# hook-up and 12v electrics - advice needed?



## 96425 (Oct 2, 2005)

Hello

When you hook up to the mains, is it right that you still need the 12v electric switch on? Is it that the interios lights still run off the leisure battery but the mains is keeping the laisure battery topped up? 
Initially I thought when you used hook-up that you could switch the 12v off, but our interior lights go out when we do that!!

THanks

Chris & Steve


----------



## 88741 (May 9, 2005)

Not on my van you don't. No need to do anything but turn the 'main' switch on and everything works, lights just need their switches depressed, fridge select the mains icon and taps put normal rocker switch on. But it may depend on your individual van, but it does seem a bit odd to me that yours does not work on 230v


----------



## badger (May 9, 2005)

Dont know about your Hymer, but yes, in my van with the hook up connected, and the "charger switch on, I can get 12v from the charger direct. (the battery selector switch which says "van/cab and off) is in the off position. I believe the only mains power is to the fridge/water heater and sockets.

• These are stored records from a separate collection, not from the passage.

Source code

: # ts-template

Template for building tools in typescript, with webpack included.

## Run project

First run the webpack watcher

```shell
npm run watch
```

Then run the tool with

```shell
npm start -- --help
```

In the case of no mains power (no hook up) I select the appropriate battery (obviously the leisure battery) and the lights, are powered from the battery, rest is on Gas (except the sockets) :lol: :lol: :lol: 

Clear as mud innit


----------



## Scotjimland (May 23, 2005)

wolsrup said:


> When you hook up to the mains, is it right that you still need the 12v electric switch on? Is it that the interios lights still run off the leisure battery but the mains is keeping the laisure battery topped up?


 Hi Chris and Steve

When you go on hook up, the battery charger not only charges the battery but is also a power supply for the interior lights and 12 v sockets
On or off of hook up makes no difference to where the lights are fed from, the 12v switch will still isolate the lights.. ...unless you have 230 v lighting


----------



## Hymie (May 9, 2005)

*12v Switch*

Its quite normal
Our Hymer B614 is the same.
The 12v switch isolates all the 12v systems - so you need it on when you use lights etc even on 240v.


----------



## 91929 (May 1, 2005)

!2V switch turns ON/OFF all 12V things lights sockets

230V from hook up supplys the sockets, fridge, immersion heater (if fitted) and the charger for the leisure battry if the mains switch is on

The gas only supplies the fridge, cooker, oven (and in older models gas lights)

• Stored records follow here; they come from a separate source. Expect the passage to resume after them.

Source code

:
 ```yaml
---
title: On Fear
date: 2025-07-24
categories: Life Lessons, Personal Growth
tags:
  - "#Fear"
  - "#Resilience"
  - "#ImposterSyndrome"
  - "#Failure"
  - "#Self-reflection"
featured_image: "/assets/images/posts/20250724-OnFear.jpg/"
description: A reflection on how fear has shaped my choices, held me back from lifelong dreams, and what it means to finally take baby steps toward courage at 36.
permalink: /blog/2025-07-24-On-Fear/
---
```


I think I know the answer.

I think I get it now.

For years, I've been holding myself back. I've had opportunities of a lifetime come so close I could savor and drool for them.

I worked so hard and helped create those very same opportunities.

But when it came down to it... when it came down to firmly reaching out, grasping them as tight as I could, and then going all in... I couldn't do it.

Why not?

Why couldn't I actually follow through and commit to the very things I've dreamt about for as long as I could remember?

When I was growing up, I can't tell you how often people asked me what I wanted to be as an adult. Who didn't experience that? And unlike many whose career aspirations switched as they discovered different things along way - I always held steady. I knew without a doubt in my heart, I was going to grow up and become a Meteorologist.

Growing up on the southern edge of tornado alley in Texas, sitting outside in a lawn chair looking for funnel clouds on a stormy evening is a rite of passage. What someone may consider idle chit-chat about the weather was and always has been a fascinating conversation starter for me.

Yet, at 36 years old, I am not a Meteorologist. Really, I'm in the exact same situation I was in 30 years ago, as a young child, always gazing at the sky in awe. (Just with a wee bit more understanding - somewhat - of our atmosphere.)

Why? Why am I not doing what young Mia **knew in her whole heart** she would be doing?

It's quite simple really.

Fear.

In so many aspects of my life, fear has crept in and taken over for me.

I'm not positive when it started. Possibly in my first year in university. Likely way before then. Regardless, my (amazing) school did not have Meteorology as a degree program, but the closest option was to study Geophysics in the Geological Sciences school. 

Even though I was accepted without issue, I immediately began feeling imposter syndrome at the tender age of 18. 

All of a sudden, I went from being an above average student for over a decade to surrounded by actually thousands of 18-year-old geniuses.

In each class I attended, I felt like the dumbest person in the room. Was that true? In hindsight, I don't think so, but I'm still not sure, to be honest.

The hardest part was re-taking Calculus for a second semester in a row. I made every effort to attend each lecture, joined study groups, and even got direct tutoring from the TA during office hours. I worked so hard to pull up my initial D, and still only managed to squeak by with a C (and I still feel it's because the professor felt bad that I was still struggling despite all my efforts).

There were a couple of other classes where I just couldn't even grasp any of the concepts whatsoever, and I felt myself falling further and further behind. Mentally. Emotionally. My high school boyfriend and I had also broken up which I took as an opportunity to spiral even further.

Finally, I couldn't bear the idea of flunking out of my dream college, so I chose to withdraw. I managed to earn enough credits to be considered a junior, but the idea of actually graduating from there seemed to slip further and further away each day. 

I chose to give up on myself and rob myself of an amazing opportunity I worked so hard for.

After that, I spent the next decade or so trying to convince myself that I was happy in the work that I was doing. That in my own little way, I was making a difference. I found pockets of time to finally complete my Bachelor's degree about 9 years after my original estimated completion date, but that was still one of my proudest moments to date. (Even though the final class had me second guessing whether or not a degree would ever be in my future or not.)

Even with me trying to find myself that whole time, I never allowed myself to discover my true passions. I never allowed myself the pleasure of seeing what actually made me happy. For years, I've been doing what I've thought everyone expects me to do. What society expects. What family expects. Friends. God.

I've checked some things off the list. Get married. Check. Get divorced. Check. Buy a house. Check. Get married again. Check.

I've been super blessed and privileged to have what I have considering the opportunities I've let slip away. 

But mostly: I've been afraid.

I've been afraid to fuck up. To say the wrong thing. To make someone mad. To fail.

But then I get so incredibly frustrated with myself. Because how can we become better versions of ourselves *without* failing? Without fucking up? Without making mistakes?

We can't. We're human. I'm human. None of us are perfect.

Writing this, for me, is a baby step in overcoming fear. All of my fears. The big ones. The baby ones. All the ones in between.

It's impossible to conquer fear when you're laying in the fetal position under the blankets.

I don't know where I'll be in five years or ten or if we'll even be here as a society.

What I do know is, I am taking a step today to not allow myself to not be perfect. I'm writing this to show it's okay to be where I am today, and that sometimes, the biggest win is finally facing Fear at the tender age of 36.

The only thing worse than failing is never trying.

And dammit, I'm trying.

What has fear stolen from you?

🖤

Fridge will run of 12V ONLY WHEN ENGINE IS RUNNING

and WHEN badger gets his new invention working we MAY get an electric from the gas


----------



## trevorf (May 16, 2005)

Different manufactures all have their own way of doing things. On our first van you could switch off the battery when on hook up and everything would work but you needed to put the battery on for the fridge to run when travelling. 
On our current van everything runs off the battery and the mains hook up just charges it but no need to remember to switch battery on for the fridge to work !

Confused - yeah me too !!! 8O


----------



## philjohn (May 29, 2005)

As it has been said all manufacturers have there own way, however virtually all Motorhome interior lighting is 12 volt, otherwise you would need two sets of lighting for each station, one for hook up and one for non hook up


----------